Rainer Maria Rilke

"Live a while in these books, learn from them what seems to you worth learning, but above all love them. This love will be repaid you a thousand and a thousand times, and however your life may turn,-it will, I am certain of it, run through the fabric of your growth as one of the most important threads among all the threads of your experiences, disappointments, and joys."--Rainer Maia Rilke


Pages

Saturday, January 4, 2014

Better Than the First One

Farm Boy by Michael Morpugo

Adolescent Fiction

This is a sequel to War Horse but it was so different that it almost seemed to be written by different authors.  It is a sequel, but the books have completely different styles and feelings to them.  I loved Farm Boy and only kind of liked War Horse.  Farm Boy is 1/2 illustrations and 1/2 story, a quick and easy read. 

The story is about Albert's son, who is now grown up and an old man.  He reminisces on  his life with Joey and Zoey after the war, which took place in the first book.  The great-grandson of Albert has come to stay for the summer with his grandfather, a man with a secret he's been hiding his whole life.  The grandson spends his summer helping his grandfather with this secret and listening, probably not for the first time, of stories of the old man's younger days.  The main story centers around one incident when a bragging neighbor bet that his new tractor could cut a field of hay faster than the old man and his two old farm horses.  It is like a tortoise and hare retelling, really, with "modern" farm machinery against traditional values of man and beast. 

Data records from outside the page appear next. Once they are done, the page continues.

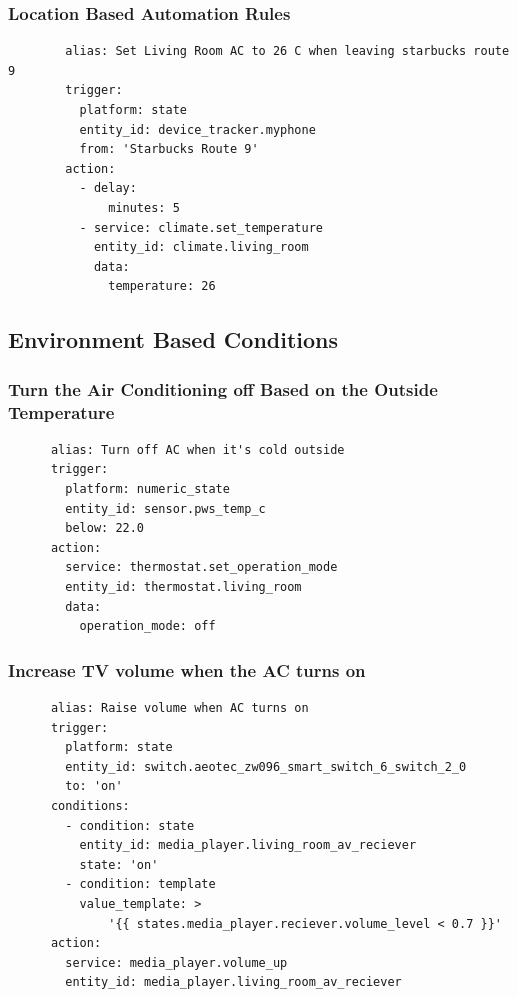 \documentclass[aspectratio=169,11pt,hyperref={colorlinks=true}]{beamer}
\begin{document}
\begin{frame}[fragile=singleslide]
    \frametitle{Location Based Automation Rules}
    \begin{verbatim}
        alias: Set Living Room AC to 26 C when leaving starbucks route 9
        trigger:
          platform: state
          entity_id: device_tracker.myphone
          from: 'Starbucks Route 9'
        action:
          - delay:
              minutes: 5
          - service: climate.set_temperature
            entity_id: climate.living_room
            data:
              temperature: 26
    \end{verbatim}
\end{frame}

\subsection{Environment Based Conditions}
\begin{frame}[fragile=singleslide]
    \frametitle{Turn the Air Conditioning off Based on the Outside Temperature}
    \begin{verbatim}
      alias: Turn off AC when it's cold outside
      trigger:
        platform: numeric_state
        entity_id: sensor.pws_temp_c
        below: 22.0
      action:
        service: thermostat.set_operation_mode
        entity_id: thermostat.living_room
        data:
          operation_mode: off
    \end{verbatim}
\end{frame}

\begin{frame}[fragile=singleslide]
    \frametitle{Increase TV volume when the AC turns on}
    \begin{verbatim}
      alias: Raise volume when AC turns on
      trigger:
        platform: state
        entity_id: switch.aeotec_zw096_smart_switch_6_switch_2_0
        to: 'on'
      conditions:
        - condition: state
          entity_id: media_player.living_room_av_reciever
          state: 'on'
        - condition: template
          value_template: >
              '{{ states.media_player.reciever.volume_level < 0.7 }}'
      action:
        service: media_player.volume_up
        entity_id: media_player.living_room_av_reciever
    \end{verbatim}
\end{frame}
\end{document}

I was crying by page 20 and that lasted all the way to the last page.  I really liked this story.  It was such a fast read, more like a short story than a novel.  The illustrations reminded me of another childhood favorite, The Little House on the Prairie series.  The story reminded me of my own youth, long summer drives with my own grandmother listening to the stories of her youth.  It was sweet and touching and a beautiful story to share with young people.